Required action
Set down the entries exactly as they appear, apart from the images, which stay out.

Collected data
-- -- --
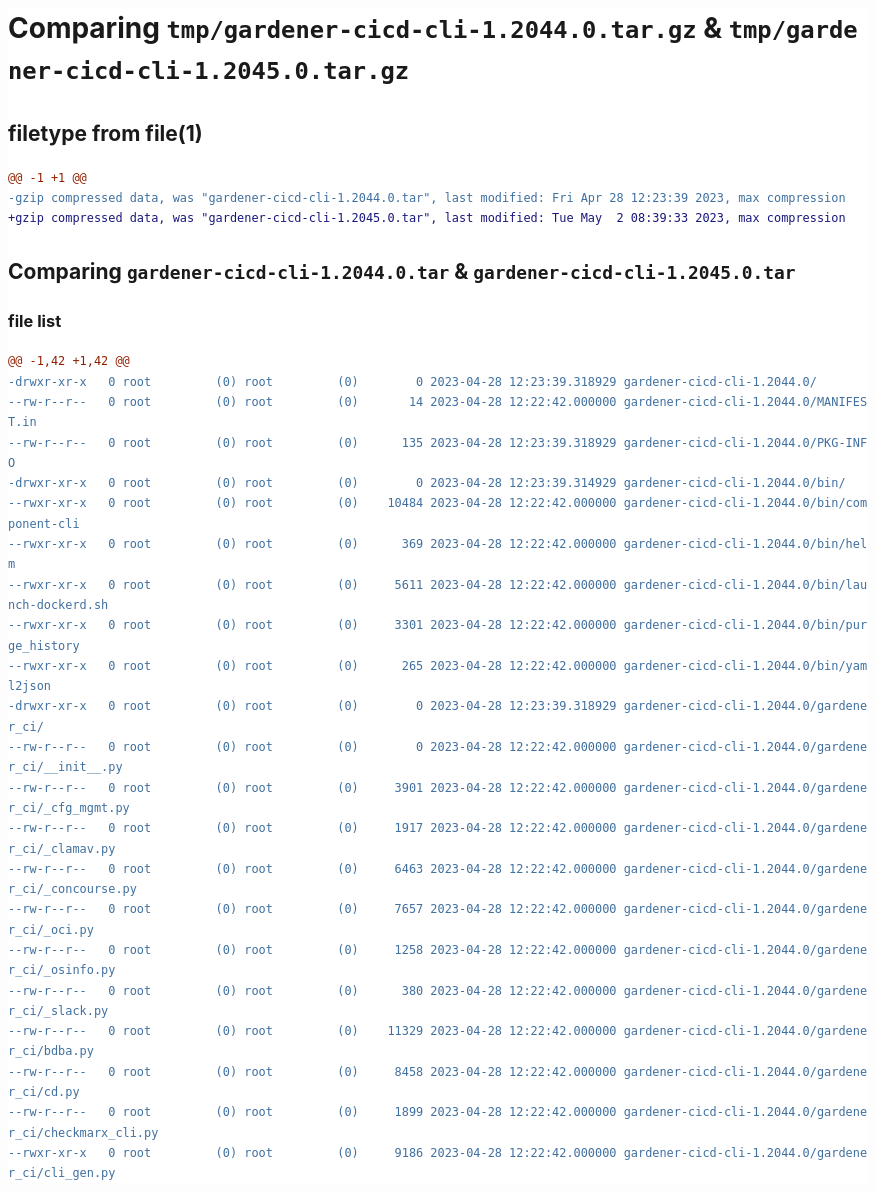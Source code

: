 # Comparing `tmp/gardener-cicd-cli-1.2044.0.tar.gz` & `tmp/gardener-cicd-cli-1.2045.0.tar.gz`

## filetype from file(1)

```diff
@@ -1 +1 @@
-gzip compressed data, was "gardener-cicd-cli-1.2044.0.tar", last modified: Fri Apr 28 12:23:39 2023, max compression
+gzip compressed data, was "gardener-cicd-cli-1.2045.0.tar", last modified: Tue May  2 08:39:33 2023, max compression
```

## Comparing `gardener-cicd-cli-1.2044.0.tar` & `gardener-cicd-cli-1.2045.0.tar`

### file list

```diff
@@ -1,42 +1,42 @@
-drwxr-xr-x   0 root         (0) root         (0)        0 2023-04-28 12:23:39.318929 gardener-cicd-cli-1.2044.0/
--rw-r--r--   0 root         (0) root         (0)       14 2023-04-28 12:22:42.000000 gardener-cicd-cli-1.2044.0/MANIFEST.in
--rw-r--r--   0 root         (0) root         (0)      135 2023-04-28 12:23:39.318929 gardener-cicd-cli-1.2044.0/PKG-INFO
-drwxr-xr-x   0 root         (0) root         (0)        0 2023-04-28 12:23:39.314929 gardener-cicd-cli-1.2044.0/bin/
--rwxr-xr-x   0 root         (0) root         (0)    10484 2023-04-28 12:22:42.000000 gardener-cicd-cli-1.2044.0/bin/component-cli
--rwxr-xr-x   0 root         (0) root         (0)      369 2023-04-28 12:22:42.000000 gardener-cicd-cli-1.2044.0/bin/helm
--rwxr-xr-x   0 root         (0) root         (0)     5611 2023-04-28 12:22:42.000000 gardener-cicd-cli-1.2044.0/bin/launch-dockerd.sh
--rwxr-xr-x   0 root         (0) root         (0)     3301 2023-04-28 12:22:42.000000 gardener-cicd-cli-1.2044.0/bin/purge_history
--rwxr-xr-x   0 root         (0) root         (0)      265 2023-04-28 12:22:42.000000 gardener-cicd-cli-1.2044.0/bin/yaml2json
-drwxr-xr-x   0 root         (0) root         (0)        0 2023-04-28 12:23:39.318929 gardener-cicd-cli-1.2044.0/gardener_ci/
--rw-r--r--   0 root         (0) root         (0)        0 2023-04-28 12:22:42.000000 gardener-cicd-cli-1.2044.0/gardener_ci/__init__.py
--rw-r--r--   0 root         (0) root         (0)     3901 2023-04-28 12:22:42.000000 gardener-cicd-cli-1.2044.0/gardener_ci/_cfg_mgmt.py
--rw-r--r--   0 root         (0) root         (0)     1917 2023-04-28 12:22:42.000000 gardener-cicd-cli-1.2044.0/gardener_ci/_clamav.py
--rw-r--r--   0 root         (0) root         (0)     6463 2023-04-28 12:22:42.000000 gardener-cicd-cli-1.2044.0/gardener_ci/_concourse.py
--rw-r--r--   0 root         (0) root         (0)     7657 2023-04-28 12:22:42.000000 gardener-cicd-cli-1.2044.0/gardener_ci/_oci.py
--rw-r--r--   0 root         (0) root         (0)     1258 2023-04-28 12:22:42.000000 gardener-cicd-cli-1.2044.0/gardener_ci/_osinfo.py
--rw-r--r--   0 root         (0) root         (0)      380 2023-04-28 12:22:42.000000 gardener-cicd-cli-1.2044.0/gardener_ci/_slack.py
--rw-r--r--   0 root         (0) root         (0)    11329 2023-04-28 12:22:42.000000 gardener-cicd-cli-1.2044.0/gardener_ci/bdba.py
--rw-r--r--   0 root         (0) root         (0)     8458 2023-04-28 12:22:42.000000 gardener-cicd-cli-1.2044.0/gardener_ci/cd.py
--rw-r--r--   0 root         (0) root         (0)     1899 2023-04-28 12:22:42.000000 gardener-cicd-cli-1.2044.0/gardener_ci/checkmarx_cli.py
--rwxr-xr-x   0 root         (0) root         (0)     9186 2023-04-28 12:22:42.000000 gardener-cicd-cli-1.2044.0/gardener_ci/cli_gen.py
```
-- -- --
Answer space
Source code

: # Comparing `tmp/gardener-cicd-cli-1.2044.0.tar.gz` & `tmp/gardener-cicd-cli-1.2045.0.tar.gz`

## filetype from file(1)

```diff
@@ -1 +1 @@
-gzip compressed data, was "gardener-cicd-cli-1.2044.0.tar", last modified: Fri Apr 28 12:23:39 2023, max compression
+gzip compressed data, was "gardener-cicd-cli-1.2045.0.tar", last modified: Tue May  2 08:39:33 2023, max compression
```

## Comparing `gardener-cicd-cli-1.2044.0.tar` & `gardener-cicd-cli-1.2045.0.tar`

### file list

```diff
@@ -1,42 +1,42 @@
-drwxr-xr-x   0 root         (0) root         (0)        0 2023-04-28 12:23:39.318929 gardener-cicd-cli-1.2044.0/
--rw-r--r--   0 root         (0) root         (0)       14 2023-04-28 12:22:42.000000 gardener-cicd-cli-1.2044.0/MANIFEST.in
--rw-r--r--   0 root         (0) root         (0)      135 2023-04-28 12:23:39.318929 gardener-cicd-cli-1.2044.0/PKG-INFO
-drwxr-xr-x   0 root         (0) root         (0)        0 2023-04-28 12:23:39.314929 gardener-cicd-cli-1.2044.0/bin/
--rwxr-xr-x   0 root         (0) root         (0)    10484 2023-04-28 12:22:42.000000 gardener-cicd-cli-1.2044.0/bin/component-cli
--rwxr-xr-x   0 root         (0) root         (0)      369 2023-04-28 12:22:42.000000 gardener-cicd-cli-1.2044.0/bin/helm
--rwxr-xr-x   0 root         (0) root         (0)     5611 2023-04-28 12:22:42.000000 gardener-cicd-cli-1.2044.0/bin/launch-dockerd.sh
--rwxr-xr-x   0 root         (0) root         (0)     3301 2023-04-28 12:22:42.000000 gardener-cicd-cli-1.2044.0/bin/purge_history
--rwxr-xr-x   0 root         (0) root         (0)      265 2023-04-28 12:22:42.000000 gardener-cicd-cli-1.2044.0/bin/yaml2json
-drwxr-xr-x   0 root         (0) root         (0)        0 2023-04-28 12:23:39.318929 gardener-cicd-cli-1.2044.0/gardener_ci/
--rw-r--r--   0 root         (0) root         (0)        0 2023-04-28 12:22:42.000000 gardener-cicd-cli-1.2044.0/gardener_ci/__init__.py
--rw-r--r--   0 root         (0) root         (0)     3901 2023-04-28 12:22:42.000000 gardener-cicd-cli-1.2044.0/gardener_ci/_cfg_mgmt.py
--rw-r--r--   0 root         (0) root         (0)     1917 2023-04-28 12:22:42.000000 gardener-cicd-cli-1.2044.0/gardener_ci/_clamav.py
--rw-r--r--   0 root         (0) root         (0)     6463 2023-04-28 12:22:42.000000 gardener-cicd-cli-1.2044.0/gardener_ci/_concourse.py
--rw-r--r--   0 root         (0) root         (0)     7657 2023-04-28 12:22:42.000000 gardener-cicd-cli-1.2044.0/gardener_ci/_oci.py
--rw-r--r--   0 root         (0) root         (0)     1258 2023-04-28 12:22:42.000000 gardener-cicd-cli-1.2044.0/gardener_ci/_osinfo.py
--rw-r--r--   0 root         (0) root         (0)      380 2023-04-28 12:22:42.000000 gardener-cicd-cli-1.2044.0/gardener_ci/_slack.py
--rw-r--r--   0 root         (0) root         (0)    11329 2023-04-28 12:22:42.000000 gardener-cicd-cli-1.2044.0/gardener_ci/bdba.py
--rw-r--r--   0 root         (0) root         (0)     8458 2023-04-28 12:22:42.000000 gardener-cicd-cli-1.2044.0/gardener_ci/cd.py
--rw-r--r--   0 root         (0) root         (0)     1899 2023-04-28 12:22:42.000000 gardener-cicd-cli-1.2044.0/gardener_ci/checkmarx_cli.py
--rwxr-xr-x   0 root         (0) root         (0)     9186 2023-04-28 12:22:42.000000 gardener-cicd-cli-1.2044.0/gardener_ci/cli_gen.py
```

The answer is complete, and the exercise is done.